TEMPO.CO, Jakarta - Sekretaris Jenderal Kementerian Pendidikan Tinggi, Sains, dan Teknologi Togar M Simatupang membantah adanya pemecatan yang dilakukan terhadap salah satu pegawai Kemendiktisaintek. Hal ini sebagai respons atas tudingan yang diangkat dalam aksi demonstrasi yang dilakukan ratusan ASN Kemendiktisaintek di pelataran Gedung D kantor Kemendiktisaintek, Jakarta Pusat, Senin pagi, 20 Januari 2025.
“Jadi tidak ada istilah pemecatan ya, yang ada itu adalah apa yang disebut dengan nonaktif untuk tanggung jawab dan posisi yang diemban oleh Neni,” katanya kepada Tempo melalui sambungan telepon pada Senin malam, 20 Januari 2025.
Baca berita dengan sedikit iklan, klik di sini
Sebelumnya ratusan pegawai yang tergabung dalam Paguyuban Pegawai Ditjen Dikti mengadakan aksi damai Senin Hitam yang diklaim sebagai sikap atas pemecatan sepihak yang dilakukan Mendiktisaintek Satryo Soemantri Brodjonegoro terhadap Pranata Humas Ahli Muda & Pj.
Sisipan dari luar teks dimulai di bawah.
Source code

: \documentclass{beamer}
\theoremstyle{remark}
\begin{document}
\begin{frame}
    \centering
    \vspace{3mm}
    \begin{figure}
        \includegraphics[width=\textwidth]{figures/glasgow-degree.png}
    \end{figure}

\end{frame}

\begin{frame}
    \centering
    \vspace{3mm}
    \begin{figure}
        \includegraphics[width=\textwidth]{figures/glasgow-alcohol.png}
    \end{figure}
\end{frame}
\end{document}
Rumah Tangga Kemendiktisaintek Neni Herlina.
Togar menekankan, dalam sistem kepegawaian Aparatur Sipil Negara (ASN), terdapat perosedur yang perlu dikuti, termasuk dalam memutuskan penonaktifan pegawai. Ia mengatakan bahwa prosedur yang ia maksud adalah sebuah proses panjang yang diawali dengan adanya pelaporan.
Untuk saat ini, dirinya baru menerima laporan dan belum menindaklanjuti laporan tersebut. Sehingga, Togar menilai tudingan pemecatan yang dilayangkan Neni dan kawan-kawan yang tergabung dalam Paguyuban Pegawai Ditjen Dikti tidak beralasan.
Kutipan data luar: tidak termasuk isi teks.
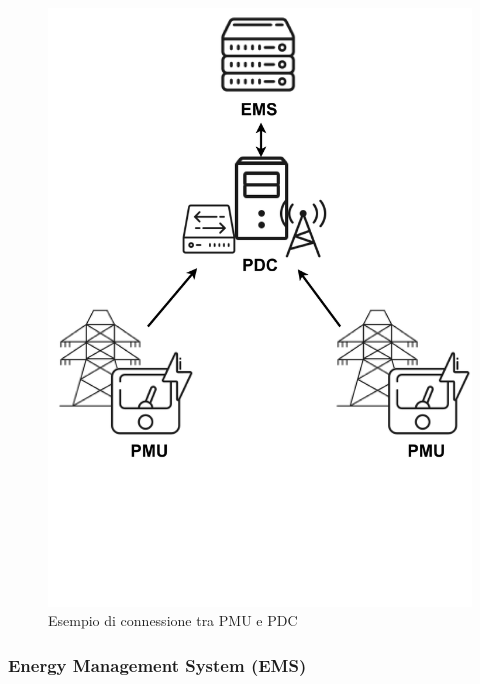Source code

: \begin{figure}[h]
    \centering
    \includegraphics[trim= 0cm 20cm 0cm 0cm, clip, width=0.4\linewidth]{img/PMU-connection-v2.drawio.pdf}
    \caption{Esempio di connessione tra PMU e PDC \cite{PDC}}
    \label{comunicaizone-pdc}
\end{figure}


\newpage
\subsubsection{Energy Management System (EMS)}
“Untuk itu, walaupun itu mau dilakukan proses, masih panjang prosesnya, jadi itu tidak beralasan. Jadi yang ada adalah bahwa jabatan atau tanggung jawab itu diserahkan kepada orang lain yang lebih kompeten,” katanya.
Setelah menerima laporan, kata dia, perlu dilakukan tahap pengumpulan fakta, pembentukan komite, hingga rapat-rapat yang hasilnya baru akan direfleksikan terhadap kebijakan disiplin ASN yang tertuang dalam PP No. 94 Tahun 2021. Untuk saat ini, proses yang dimaksud Neni, kata Togar, baru sampai di tahap laporan yang ia terima, yang belum ia tindak lanjuti lebih jauh.
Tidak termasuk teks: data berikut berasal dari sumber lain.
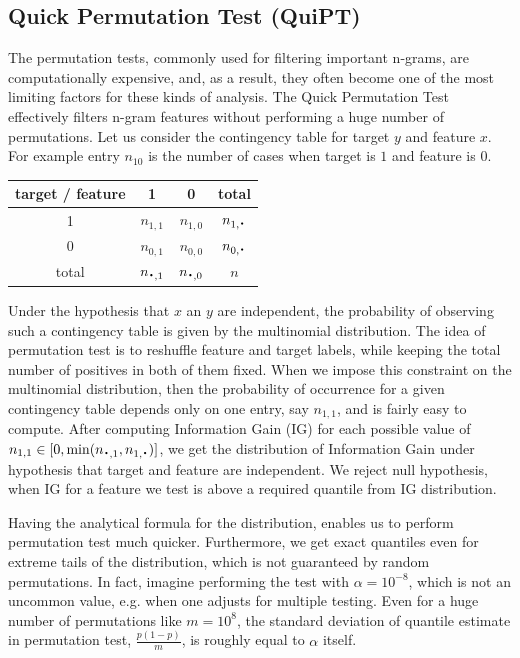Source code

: \documentclass[a4,center,fleqn]{NAR}
\newcommand*{\bigcdot}{\raisebox{-0.25ex}{\scalebox{1.5}{$\cdot$}}}
\begin{document}
\subsection{Quick Permutation Test (QuiPT)}

The permutation tests, commonly used for filtering important n-grams, are 
computationally expensive, and, as a result, they often become one of the most
limiting factors for these kinds of analysis. 
The Quick Permutation Test effectively filters 
n-gram features without performing a huge number of permutations. Let us 
consider the contingency table for target $y$ and feature $x$. For example 
entry $n_{10}$ is the number of cases when target is $1$ and feature is $0$.

\begin{center}
\begin{tabular}{ | c || c | c | c | }
  \hline			
  target / feature & 1 & 0 & total\\ \hline
 1 & $n_{1,1}$ & $n_{1,0}$ & $n_{1,\bigcdot}$ \\
 0 & $n_{0,1}$ & $n_{0,0}$ & $n_{0,\bigcdot}$ \\ \hline
 total & $n_{\bigcdot,1}$ & $n_{\bigcdot,0}$ & $n$ \\
  \hline  
\end{tabular} 
\end{center}

  Under the hypothesis that $x$ an $y$ are independent, the probability of 
observing such a contingency table is given by the multinomial distribution. The 
idea of permutation test is to reshuffle feature and target labels, while 
keeping the total number of positives in both of them fixed. When we impose this 
constraint on the multinomial distribution, then the probability of occurrence 
for a given contingency table depends only on one entry, say $n_{1,1}$, and is 
fairly easy to compute. After computing Information Gain (IG) for each possible 
value of $n_{1,1} \in [0,\min(n_{\bigcdot, 1}, n_{1, \bigcdot})]$, we get the 
distribution of Information Gain under hypothesis that target and feature are 
independent. We reject null hypothesis, when IG for a feature we test is above a 
required quantile from IG distribution.

  Having the analytical formula for the distribution, enables us to perform 
permutation test much quicker. Furthermore, we get exact quantiles even for 
extreme tails of the distribution, which is not guaranteed by random 
permutations. In fact, imagine performing the test with $\alpha=10^{-8}$, which 
is not an uncommon value, e.g. when one adjusts for multiple testing. Even for a 
huge number of permutations like $m=10^8$, the standard deviation of quantile 
estimate in permutation test, $\frac{p(1-p)}{m}$, is roughly equal to $\alpha$ 
itself.
\end{document}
“Tapi kan saya belum bertindak, karena saya percaya bahwa ini hanya suatu bentuk komunikasi yang belum bicara hati ke hati. Itu saja,” kata dia. “Jadi tidak ada itu pemecatan, ini baru bentuk laporan,” ujarnya menekankan.
Dia melanjutkan, laporan yang dia terima adalah soal adanya perbedaan ekspektasi terhadap kinerja pegawai yang terjadi seiring dengan proses transisi nomenklatur kementerian. Seperti diketahui, Kemendiktisaintek adalah pemekaran dari Kemendikbudsaintek yang dipecah menjadi tiga kementerian, yakni Kemendikdasmen, Kemendiktisaintek, dan Kementerian Kebudayaan. Menurutnya, pemekaran yang turut dirasakan Kemendiktisaintek saat ini rentan menimbulkan miskomunikasi dan ketidakpastian.
Menurut Togar, istilah ‘pemecatan’ yang digunakan Neni untuk mendefinisikan kejadian yang ia alami merupakan salah satu wujud miskomunikasi yang disebabkan rasa emosional Neni. Namun hal tersebut, kata dia, wajar dirasakan dalam situasi rentan ketidakpastian seperti saat ini.
Untuk saat ini, Kemendiktisaintek menyatakan telah melakukan rekonsiliasi dengan Neni untuk meluruskan hal-hal yang menjadi miskomunikasi. Berdasarkan keterangannya, rekonsiliasi tersebut dilakukan di kediaman Satryo di Widya Chandra, Jakarta Selatan, pada Senin malam.
“Semuanya sudah dalam pembicaraan yang kekeluargaan dan ternyata itu hanya suatu miskomunikasi, dan suatu bentuk yang saya sebut tadi itu kami sedang dalam kondisi transisi. Jadi situasinya itu memang mudah untuk jadinya emosi,” tutur Togar.
Tempo sudah berusaha menghubungi Neni Herlina untuk meminta keterangan dan konfirmasi melalui pesan tertulis, namun belum ada respons hingga tulisan ini dibuat.